Stephen Joseph Ratkai is a Hungarian-Canadian who was arrested, charged and convicted of espionage in St. John's, Newfoundland, in February 1989. Ratkai was born near Antigonish, Nova Scotia, but spent his formative years in both the People's Republic of Hungary and Canada after his father returned to Budapest. While studying chemical engineering in Budapest, he was recruited by Soviet Intelligence to become a courier for information on the SOSUS network site at the US Naval Station in Argentia, Newfoundland. Ratkai was caught in a sting operation jointly organized by the US Office of Naval Intelligence, the Canadian Security Intelligence Service (CSIS) and the Royal Canadian Mounted Police (RCMP) and was arrested after receiving documents from a U.S. Navy double agent in June 1988. He pleaded guilty to charges of espionage in February 1989 and was sentenced to 9 years in prison.

== Biography ==

Ratkai was born in 1963 (25 years old in 1988) near Antigonish, Nova Scotia. He had a troubled childhood: his mother killed his half-sister and herself when he was five years old, and his father returned to Budapest with his young son. Ratkai grew up in both Hungary and Canada, finishing high school in Canada and attempting unsuccessfully to join the Canadian Forces when he was 19. Rejected on physical grounds, he returned to Budapest and studied chemical engineering.

== Espionage ==

While studying in Hungary, Ratkai was recruited by Soviet Intelligence to act as a courier for operations in Canada. His first mission was to receive documents from an apparently disaffected US Navy officer stationed in Argentia, Newfoundland. The officer, Lieutenant Donna Geiger, was actually a double agent, and the entire situation was a "sting" operation concocted by the US Naval Investigative Service; after meeting her several times, receiving documents pertaining to the US SOSUS network, and paying her several thousand dollars, Ratkai was arrested by the RCMP at the Hotel Newfoundland in St. John's, Newfoundland on June 11, 1988.

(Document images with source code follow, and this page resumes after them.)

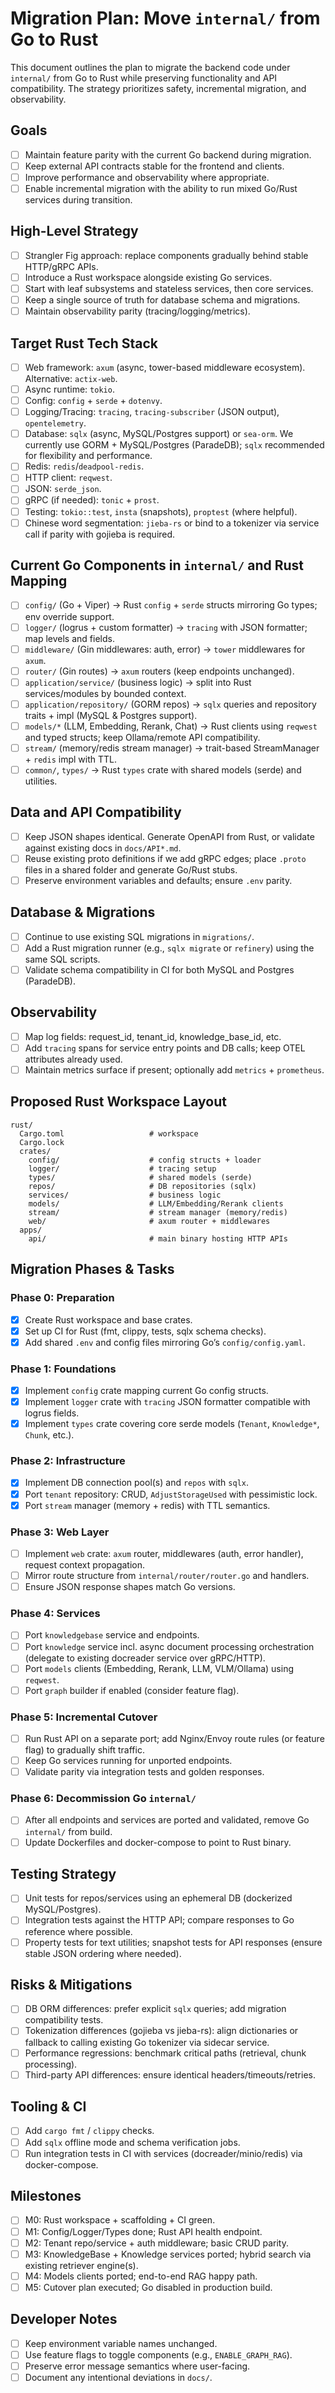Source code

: # Migration Plan: Move `internal/` from Go to Rust

This document outlines the plan to migrate the backend code under `internal/` from Go to Rust while preserving functionality and API compatibility. The strategy prioritizes safety, incremental migration, and observability.

## Goals
- [ ] Maintain feature parity with the current Go backend during migration.
- [ ] Keep external API contracts stable for the frontend and clients.
- [ ] Improve performance and observability where appropriate.
- [ ] Enable incremental migration with the ability to run mixed Go/Rust services during transition.

## High-Level Strategy
- [ ] Strangler Fig approach: replace components gradually behind stable HTTP/gRPC APIs.
- [ ] Introduce a Rust workspace alongside existing Go services.
- [ ] Start with leaf subsystems and stateless services, then core services.
- [ ] Keep a single source of truth for database schema and migrations.
- [ ] Maintain observability parity (tracing/logging/metrics).

## Target Rust Tech Stack
- [ ] Web framework: `axum` (async, tower-based middleware ecosystem). Alternative: `actix-web`.
- [ ] Async runtime: `tokio`.
- [ ] Config: `config` + `serde` + `dotenvy`.
- [ ] Logging/Tracing: `tracing`, `tracing-subscriber` (JSON output), `opentelemetry`.
- [ ] Database: `sqlx` (async, MySQL/Postgres support) or `sea-orm`. We currently use GORM + MySQL/Postgres (ParadeDB); `sqlx` recommended for flexibility and performance.
- [ ] Redis: `redis`/`deadpool-redis`.
- [ ] HTTP client: `reqwest`.
- [ ] JSON: `serde_json`.
- [ ] gRPC (if needed): `tonic` + `prost`.
- [ ] Testing: `tokio::test`, `insta` (snapshots), `proptest` (where helpful).
- [ ] Chinese word segmentation: `jieba-rs` or bind to a tokenizer via service call if parity with gojieba is required.

## Current Go Components in `internal/` and Rust Mapping
- [ ] `config/` (Go + Viper) -> Rust `config` + `serde` structs mirroring Go types; env override support.
- [ ] `logger/` (logrus + custom formatter) -> `tracing` with JSON formatter; map levels and fields.
- [ ] `middleware/` (Gin middlewares: auth, error) -> `tower` middlewares for `axum`.
- [ ] `router/` (Gin routes) -> `axum` routers (keep endpoints unchanged).
- [ ] `application/service/` (business logic) -> split into Rust services/modules by bounded context.
- [ ] `application/repository/` (GORM repos) -> `sqlx` queries and repository traits + impl (MySQL & Postgres support).
- [ ] `models/*` (LLM, Embedding, Rerank, Chat) -> Rust clients using `reqwest` and typed structs; keep Ollama/remote API compatibility.
- [ ] `stream/` (memory/redis stream manager) -> trait-based StreamManager + `redis` impl with TTL.
- [ ] `common/`, `types/` -> Rust `types` crate with shared models (serde) and utilities.

## Data and API Compatibility
- [ ] Keep JSON shapes identical. Generate OpenAPI from Rust, or validate against existing docs in `docs/API*.md`.
- [ ] Reuse existing proto definitions if we add gRPC edges; place `.proto` files in a shared folder and generate Go/Rust stubs.
- [ ] Preserve environment variables and defaults; ensure `.env` parity.

## Database & Migrations
- [ ] Continue to use existing SQL migrations in `migrations/`.
- [ ] Add a Rust migration runner (e.g., `sqlx migrate` or `refinery`) using the same SQL scripts.
- [ ] Validate schema compatibility in CI for both MySQL and Postgres (ParadeDB).

## Observability
- [ ] Map log fields: request_id, tenant_id, knowledge_base_id, etc.
- [ ] Add `tracing` spans for service entry points and DB calls; keep OTEL attributes already used.
- [ ] Maintain metrics surface if present; optionally add `metrics` + `prometheus`.

## Proposed Rust Workspace Layout
```
rust/
  Cargo.toml                   # workspace
  Cargo.lock
  crates/
    config/                    # config structs + loader
    logger/                    # tracing setup
    types/                     # shared models (serde)
    repos/                     # DB repositories (sqlx)
    services/                  # business logic
    models/                    # LLM/Embedding/Rerank clients
    stream/                    # stream manager (memory/redis)
    web/                       # axum router + middlewares
  apps/
    api/                       # main binary hosting HTTP APIs
```

## Migration Phases & Tasks

### Phase 0: Preparation
- [x] Create Rust workspace and base crates.
- [x] Set up CI for Rust (fmt, clippy, tests, sqlx schema checks).
- [x] Add shared `.env` and config files mirroring Go’s `config/config.yaml`.

### Phase 1: Foundations
- [x] Implement `config` crate mapping current Go config structs.
- [x] Implement `logger` crate with `tracing` JSON formatter compatible with logrus fields.
- [x] Implement `types` crate covering core serde models (`Tenant`, `Knowledge*`, `Chunk`, etc.).

### Phase 2: Infrastructure
- [x] Implement DB connection pool(s) and `repos` with `sqlx`.
- [x] Port `tenant` repository: CRUD, `AdjustStorageUsed` with pessimistic lock.
- [x] Port `stream` manager (memory + redis) with TTL semantics.

### Phase 3: Web Layer
- [ ] Implement `web` crate: `axum` router, middlewares (auth, error handler), request context propagation.
- [ ] Mirror route structure from `internal/router/router.go` and handlers.
- [ ] Ensure JSON response shapes match Go versions.

### Phase 4: Services
- [ ] Port `knowledgebase` service and endpoints.
- [ ] Port `knowledge` service incl. async document processing orchestration (delegate to existing docreader service over gRPC/HTTP).
- [ ] Port `models` clients (Embedding, Rerank, LLM, VLM/Ollama) using `reqwest`.
- [ ] Port `graph` builder if enabled (consider feature flag).

### Phase 5: Incremental Cutover
- [ ] Run Rust API on a separate port; add Nginx/Envoy route rules (or feature flag) to gradually shift traffic.
- [ ] Keep Go services running for unported endpoints.
- [ ] Validate parity via integration tests and golden responses.

### Phase 6: Decommission Go `internal/`
- [ ] After all endpoints and services are ported and validated, remove Go `internal/` from build.
- [ ] Update Dockerfiles and docker-compose to point to Rust binary.

## Testing Strategy
- [ ] Unit tests for repos/services using an ephemeral DB (dockerized MySQL/Postgres).
- [ ] Integration tests against the HTTP API; compare responses to Go reference where possible.
- [ ] Property tests for text utilities; snapshot tests for API responses (ensure stable JSON ordering where needed).

## Risks & Mitigations
- [ ] DB ORM differences: prefer explicit `sqlx` queries; add migration compatibility tests.
- [ ] Tokenization differences (gojieba vs jieba-rs): align dictionaries or fallback to calling existing Go tokenizer via sidecar service.
- [ ] Performance regressions: benchmark critical paths (retrieval, chunk processing).
- [ ] Third-party API differences: ensure identical headers/timeouts/retries.

## Tooling & CI
- [ ] Add `cargo fmt` / `clippy` checks.
- [ ] Add `sqlx` offline mode and schema verification jobs.
- [ ] Run integration tests in CI with services (docreader/minio/redis) via docker-compose.

## Milestones
- [ ] M0: Rust workspace + scaffolding + CI green.
- [ ] M1: Config/Logger/Types done; Rust API health endpoint.
- [ ] M2: Tenant repo/service + auth middleware; basic CRUD parity.
- [ ] M3: KnowledgeBase + Knowledge services ported; hybrid search via existing retriever engine(s).
- [ ] M4: Models clients ported; end-to-end RAG happy path.
- [ ] M5: Cutover plan executed; Go disabled in production build.

## Developer Notes
- [ ] Keep environment variable names unchanged.
- [ ] Use feature flags to toggle components (e.g., `ENABLE_GRAPH_RAG`).
- [ ] Preserve error message semantics where user-facing.
- [ ] Document any intentional deviations in `docs/`.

Ratkai was tried in Newfoundland Superior Court and on February 6, 1989, pleaded guilty to charges of attempted espionage and general spying under the Canadian Official Secrets Act. He was sentenced to 9 years in prison.

== Later life ==

Apparently a model prisoner, Ratkai was released on parole to a Moncton, New Brunswick, halfway house. He got a job as a bricklayer, and later returned to Hungary in 1993. In 1994, he was reportedly selling trucks in Budapest.